Exact same, but gets you all matching links as separate outputs.

Html::getLinks();
Html::getLinks('.matchingLink');

In both methods, if your CSS selector matches an element that is not a link (<a>) element, it is ignored.

Both steps provide the following chainable methods to filter:

// Only links to urls on the same domain.
Html::getLinks()->onSameDomain();

// Only links to urls not on the same domain.
Html::getLinks()->notOnSameDomain();

// Only links to urls on (a) certain domain(s).
Html::getLinks()->onDomain('example.com');

Html::getLinks()->onDomain(['example.com', 'crwl.io']);

// Only links to urls on the same host (includes subdomain).
Html::getLinks()->onSameHost();

// Only links to urls not on the same host.
Html::getLinks()->notOnSameHost();

// Only links to urls on (a) certain host(s)
Html::getLinks()->onDomain('blog.example.com');

Html::getLinks()->onDomain(['blog.example.com', 'www.crwl.io']);

Selecting data

The main method to select data is extract() but you always have to use it in combination with one of: root, each, first or last.

Html::root()->extract(['title' => 'h1', 'date' => '#main .date']);

Html::each('#listing .item')->extract(['title' => 'h1', 'date' => '#main .date']);

Html::first('#listing .item')->extract(['title' => 'h1', 'date' => '#main .date']);

Html::last('#listing .item')->extract(['title' => 'h1', 'date' => '#main .date']);

It should be pretty clear with this example. root is used to just extract a set of properties from the root of the document. each, first and last are all used to extract a set of properties from a list of similar items. each is the only one that yields multiple outputs.

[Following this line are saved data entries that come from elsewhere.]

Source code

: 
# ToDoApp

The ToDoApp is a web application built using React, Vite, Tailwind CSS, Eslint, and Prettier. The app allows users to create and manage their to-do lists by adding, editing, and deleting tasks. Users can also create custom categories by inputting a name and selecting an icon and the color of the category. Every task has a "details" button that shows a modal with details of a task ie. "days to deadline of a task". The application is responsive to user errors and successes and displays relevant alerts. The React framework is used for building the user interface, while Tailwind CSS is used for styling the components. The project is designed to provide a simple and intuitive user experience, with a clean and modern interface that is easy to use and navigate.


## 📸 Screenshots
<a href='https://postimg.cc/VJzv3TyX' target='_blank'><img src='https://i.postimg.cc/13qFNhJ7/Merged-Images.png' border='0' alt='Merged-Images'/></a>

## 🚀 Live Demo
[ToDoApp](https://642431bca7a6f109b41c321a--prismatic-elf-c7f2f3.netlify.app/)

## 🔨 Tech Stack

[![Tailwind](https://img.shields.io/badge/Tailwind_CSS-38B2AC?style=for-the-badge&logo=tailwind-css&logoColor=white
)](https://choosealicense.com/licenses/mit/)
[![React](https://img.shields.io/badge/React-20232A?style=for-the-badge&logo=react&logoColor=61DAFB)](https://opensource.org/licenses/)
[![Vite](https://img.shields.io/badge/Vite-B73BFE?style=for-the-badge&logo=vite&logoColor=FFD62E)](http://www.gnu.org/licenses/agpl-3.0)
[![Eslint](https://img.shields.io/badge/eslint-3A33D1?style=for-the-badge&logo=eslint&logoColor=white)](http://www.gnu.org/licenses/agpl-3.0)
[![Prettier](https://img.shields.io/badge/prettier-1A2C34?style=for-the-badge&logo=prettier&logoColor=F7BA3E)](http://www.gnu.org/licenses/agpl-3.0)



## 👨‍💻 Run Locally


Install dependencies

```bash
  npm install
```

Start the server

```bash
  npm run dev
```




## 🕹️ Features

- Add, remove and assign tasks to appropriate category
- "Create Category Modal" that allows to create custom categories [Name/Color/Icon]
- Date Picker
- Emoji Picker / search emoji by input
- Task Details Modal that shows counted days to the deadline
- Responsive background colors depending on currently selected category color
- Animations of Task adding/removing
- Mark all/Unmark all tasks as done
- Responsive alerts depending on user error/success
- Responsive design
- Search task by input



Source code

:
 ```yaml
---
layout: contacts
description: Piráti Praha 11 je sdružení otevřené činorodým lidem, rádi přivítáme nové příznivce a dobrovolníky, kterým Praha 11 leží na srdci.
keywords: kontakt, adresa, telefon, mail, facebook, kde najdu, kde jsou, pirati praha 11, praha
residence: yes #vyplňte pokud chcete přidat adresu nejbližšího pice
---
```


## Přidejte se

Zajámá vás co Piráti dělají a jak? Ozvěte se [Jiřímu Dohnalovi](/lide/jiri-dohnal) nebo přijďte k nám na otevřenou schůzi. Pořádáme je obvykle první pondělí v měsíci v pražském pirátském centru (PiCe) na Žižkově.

The extract method takes an array with the data property names that you want to have in the output/result as key and the CSS selector as value.

Accessing other Node Values

By default, the CSS selectors return the text of the selected node. But of course you can also get other values:

Html::last('#listing .item')->extract([
    'default' => Dom::cssSelector('.default')->text(),
    'foo' => Dom::cssSelector('.foo')->innerText(),
    'bar' => Dom::cssSelector('.bar')->html(),
    'baz' => Dom::cssSelector('.baz')->outerHtml(),
    'test' => Dom::cssSelector('.test')->attribute('data-test'),
]);

text
You don't have to use this explicitly, it's the default when you only provide the selector as string. It gets the text inside the node including children.

innerText
Gets only the text directly inside the node. Excludes text from child nodes.

html
Gets the html source inside the selected element.

outerHtml
Gets the html of the selected element including the element itself.

attribute(x)
Gets the value inside attribute x of the selected element.

Using XPath instead of CSS selectors

The Xml and Html steps both have the same base class (Dom) that behind the scenes uses the symfony DomCrawler to extract data. As default, Html steps use CSS selectors and Xml steps use XPath queries. But if you want to, you can also use XPath for Html:

Html::each(Dom::xPath('//div[@id=\'bookstore\']/div[@class=\'book\']'))
    ->extract([
        'title' => Dom::xPath('//h3[@class=\'title\']'),
        'author' => Dom::xPath('//*[@class=\'author\']'),
        'year' => Dom::xPath('//span[@class=\'year\']'),
    ]);